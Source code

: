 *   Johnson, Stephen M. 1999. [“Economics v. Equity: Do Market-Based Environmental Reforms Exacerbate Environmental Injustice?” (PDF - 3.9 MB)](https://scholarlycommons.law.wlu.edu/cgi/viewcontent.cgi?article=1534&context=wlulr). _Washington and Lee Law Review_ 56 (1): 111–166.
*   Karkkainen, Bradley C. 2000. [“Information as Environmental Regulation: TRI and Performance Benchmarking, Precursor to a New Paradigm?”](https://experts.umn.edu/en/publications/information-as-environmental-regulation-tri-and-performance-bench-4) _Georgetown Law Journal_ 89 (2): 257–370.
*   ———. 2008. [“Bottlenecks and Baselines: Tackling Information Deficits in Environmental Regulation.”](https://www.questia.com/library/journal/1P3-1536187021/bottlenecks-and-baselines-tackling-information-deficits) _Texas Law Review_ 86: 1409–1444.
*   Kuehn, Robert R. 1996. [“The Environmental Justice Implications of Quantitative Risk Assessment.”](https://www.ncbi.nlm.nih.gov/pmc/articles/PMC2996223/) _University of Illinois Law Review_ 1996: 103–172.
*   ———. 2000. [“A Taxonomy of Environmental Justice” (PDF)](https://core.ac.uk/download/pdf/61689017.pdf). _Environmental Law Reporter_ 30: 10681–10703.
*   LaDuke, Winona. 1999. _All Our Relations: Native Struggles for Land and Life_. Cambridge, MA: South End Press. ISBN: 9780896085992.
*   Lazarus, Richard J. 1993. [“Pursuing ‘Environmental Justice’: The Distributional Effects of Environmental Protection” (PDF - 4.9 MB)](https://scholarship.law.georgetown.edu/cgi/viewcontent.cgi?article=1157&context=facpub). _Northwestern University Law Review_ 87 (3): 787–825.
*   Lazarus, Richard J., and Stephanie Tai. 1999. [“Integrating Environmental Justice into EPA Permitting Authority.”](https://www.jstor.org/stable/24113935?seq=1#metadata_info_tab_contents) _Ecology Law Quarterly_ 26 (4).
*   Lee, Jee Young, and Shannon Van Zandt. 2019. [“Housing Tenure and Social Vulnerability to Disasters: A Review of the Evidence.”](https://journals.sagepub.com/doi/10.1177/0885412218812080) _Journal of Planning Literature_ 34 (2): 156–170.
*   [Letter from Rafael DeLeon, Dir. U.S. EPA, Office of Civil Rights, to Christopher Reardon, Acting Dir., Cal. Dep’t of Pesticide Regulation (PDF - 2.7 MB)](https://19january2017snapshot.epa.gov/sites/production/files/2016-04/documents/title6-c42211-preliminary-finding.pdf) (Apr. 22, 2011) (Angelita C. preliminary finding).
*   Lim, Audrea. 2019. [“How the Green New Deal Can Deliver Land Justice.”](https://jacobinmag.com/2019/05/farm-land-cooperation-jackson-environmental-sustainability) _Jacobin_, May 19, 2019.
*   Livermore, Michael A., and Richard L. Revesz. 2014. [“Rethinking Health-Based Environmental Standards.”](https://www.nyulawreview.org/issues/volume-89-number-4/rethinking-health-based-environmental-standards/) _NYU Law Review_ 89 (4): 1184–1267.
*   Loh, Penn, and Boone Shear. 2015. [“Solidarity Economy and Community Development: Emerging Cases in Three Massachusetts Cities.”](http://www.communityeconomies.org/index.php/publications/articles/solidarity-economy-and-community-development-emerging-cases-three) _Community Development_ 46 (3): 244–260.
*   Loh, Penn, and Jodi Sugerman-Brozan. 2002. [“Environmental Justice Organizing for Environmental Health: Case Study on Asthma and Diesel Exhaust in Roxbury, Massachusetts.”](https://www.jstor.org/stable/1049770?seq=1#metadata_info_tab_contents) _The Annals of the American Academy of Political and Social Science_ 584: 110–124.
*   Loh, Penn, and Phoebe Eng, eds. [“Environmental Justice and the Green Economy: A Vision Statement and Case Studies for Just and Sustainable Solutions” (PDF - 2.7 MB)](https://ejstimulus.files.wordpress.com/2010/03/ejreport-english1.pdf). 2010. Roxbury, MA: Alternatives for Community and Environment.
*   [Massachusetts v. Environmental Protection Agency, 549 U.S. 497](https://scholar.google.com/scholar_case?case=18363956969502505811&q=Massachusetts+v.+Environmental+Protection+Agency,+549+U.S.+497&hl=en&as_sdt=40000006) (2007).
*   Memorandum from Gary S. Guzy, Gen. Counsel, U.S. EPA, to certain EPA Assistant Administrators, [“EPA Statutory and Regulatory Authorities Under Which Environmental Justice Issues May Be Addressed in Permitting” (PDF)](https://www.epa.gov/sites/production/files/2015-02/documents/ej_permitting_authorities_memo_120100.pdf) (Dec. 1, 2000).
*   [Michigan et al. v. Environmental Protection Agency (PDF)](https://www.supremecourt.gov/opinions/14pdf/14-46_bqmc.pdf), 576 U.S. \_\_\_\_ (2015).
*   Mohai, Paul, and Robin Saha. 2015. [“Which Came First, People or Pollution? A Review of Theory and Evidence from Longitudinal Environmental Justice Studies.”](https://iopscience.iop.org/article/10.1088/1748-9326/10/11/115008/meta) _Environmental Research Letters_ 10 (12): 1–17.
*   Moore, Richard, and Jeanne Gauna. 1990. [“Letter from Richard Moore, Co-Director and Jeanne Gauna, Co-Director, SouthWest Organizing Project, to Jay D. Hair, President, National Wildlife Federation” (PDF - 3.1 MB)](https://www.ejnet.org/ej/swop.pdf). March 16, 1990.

----------------------------------------

Only a number is expected: the count of lines in the entries that include the string "Land".

# Problem solution
2